Technological development has always been a matter of national security and economic competitiveness. At the same time, it is also a legal matter. Specifically, intellectual property rights (IPRs) play a fundamental role in ensuring that fair competition and legitimate trade are fostered. In an increasingly globalised economy, continuity in the recognition and enforcement of IPRs across different jurisdictions is therefore essential. This has led to international agreements such as the Agreement on Trade Related Aspects of Intellectual Property Rights (TRIPS), administered by the World Trade Organisation (WTO) with the purpose of setting minimum standards for international intellectual property (IP) protection, and to the necessity for dialogue in IP matters. For this reason, on 30 October 2003, European Union Commissioner for Trade Pascal Lamy and Vice Minister Wei Jianguo of the Chinese Ministry of Commerce agreed upon the establishment of a structured EU-China Dialogue Mechanism on IP. The mechanism aimed to foster constructive engagement by laying the foundations necessary for the convergence of China’s IP framework with global IP systems, thereby creating a more predictable and transparent environment in line with WTO agreements.


Yet, over two decades later, the Dialogue’s significance appears strained by a number of challenges. On one hand, divergent economic priorities have undermined efforts to support  regional policy enforcement. On the other, systemic rivalry centred on high-tech sectors has intensified, marking a deterioration of the EU-China relationship since 2019. Within this context, the evolving significance of the EU-China IP Dialogue raises a central question: has it become a casualty of rising technological rivalry, or can it still support the EU’s broader de-risking efforts? 


The EU-China IP Dialogue Mechanism: Scope, Purpose and Significance 


Established in 2003 and launched in 2004, the EU-China IP Dialogue Mechanism created a platform for discussion on IP matters between the EU and China, benefiting both Chinese and European businesses operating in China. At a time when China was consolidating its commitments to the WTO following its accession in 2001, the Dialogue reflected a shared understanding that IP governance was a fundamental pillar of sustainable trade. Its overarching aim was, therefore, to modernise China’s IP legislative and enforcement environment, supporting its convergence with the global IP system and thereby facilitating economic engagement.

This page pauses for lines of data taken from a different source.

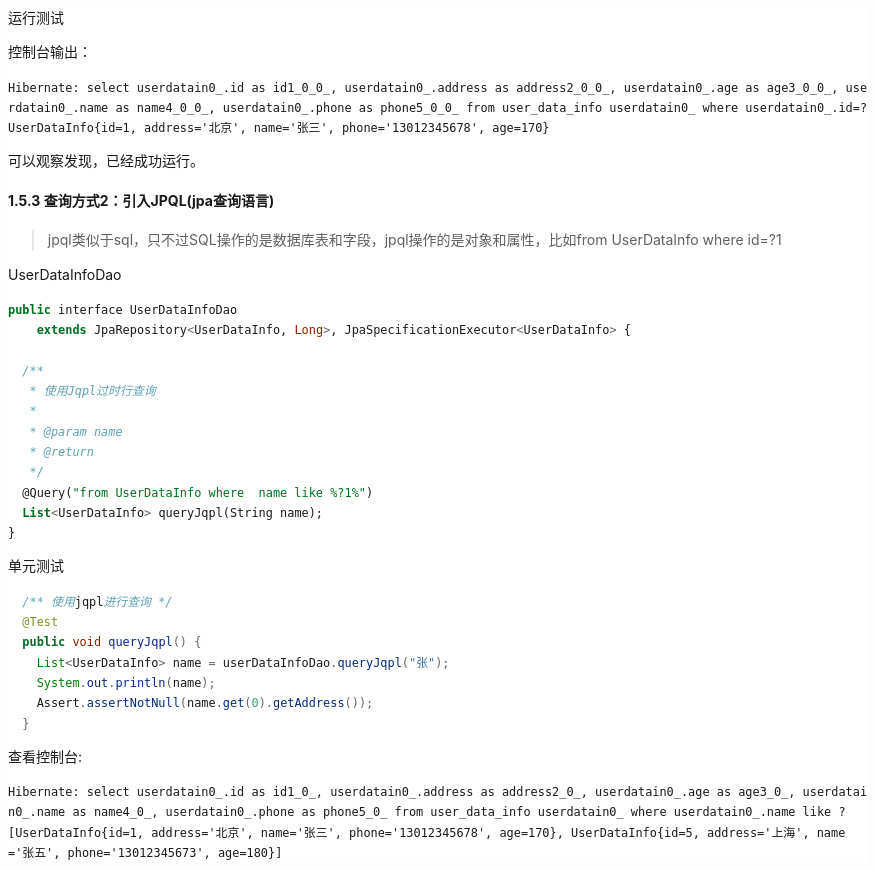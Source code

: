 运行测试

控制台输出：

```
Hibernate: select userdatain0_.id as id1_0_0_, userdatain0_.address as address2_0_0_, userdatain0_.age as age3_0_0_, userdatain0_.name as name4_0_0_, userdatain0_.phone as phone5_0_0_ from user_data_info userdatain0_ where userdatain0_.id=?
UserDataInfo{id=1, address='北京', name='张三', phone='13012345678', age=170}

```

可以观察发现，已经成功运行。



#### 1.5.3 查询方式2：引入JPQL(jpa查询语言)

>jpql类似于sql，只不过SQL操作的是数据库表和字段，jpql操作的是对象和属性，比如from UserDataInfo where id=?1 

UserDataInfoDao

```sql
public interface UserDataInfoDao
    extends JpaRepository<UserDataInfo, Long>, JpaSpecificationExecutor<UserDataInfo> {

  /**
   * 使用Jqpl过时行查询
   *
   * @param name
   * @return
   */
  @Query("from UserDataInfo where  name like %?1%")
  List<UserDataInfo> queryJqpl(String name);
}

```

单元测试

```java
  /** 使用jqpl进行查询 */
  @Test
  public void queryJqpl() {
    List<UserDataInfo> name = userDataInfoDao.queryJqpl("张");
    System.out.println(name);
    Assert.assertNotNull(name.get(0).getAddress());
  }
```

查看控制台:

```
Hibernate: select userdatain0_.id as id1_0_, userdatain0_.address as address2_0_, userdatain0_.age as age3_0_, userdatain0_.name as name4_0_, userdatain0_.phone as phone5_0_ from user_data_info userdatain0_ where userdatain0_.name like ?
[UserDataInfo{id=1, address='北京', name='张三', phone='13012345678', age=170}, UserDataInfo{id=5, address='上海', name='张五', phone='13012345673', age=180}]

```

These changes were guided by the EU’s strategic goal of protecting its economic interests from infringements of IPRs in China, a major trade irritant.  Besides this technical function, it also served a diplomatic one, demonstrating that constructive engagement and competition could coexist. 


To this end, in the course of the past twenty years, a number of different initiatives have been enacted in the context of the Dialogue. Among those, the flagship initiative is arguably the IP Key China project; launched in 2014, it is fully funded by the EU, directed by the European Commission (EC) and implemented by the European Union Intellectual Property Office (EUIPO). In this sense, it should not be understood as a bilateral project, but rather as a means to secure strategic EU interests in China. Although initially set to last three years, its duration was later extended, and, as of 2025, IP Key stakeholder events are still held annually. Relevant stakeholders currently include both representatives of a number of EU bodies, as well as of the China National Intellectual Property Administration (CNIPA), the Supreme People’s Court of China (SPC) and the Ministry of Justice of the People’s Republic of China (MOJ), among others.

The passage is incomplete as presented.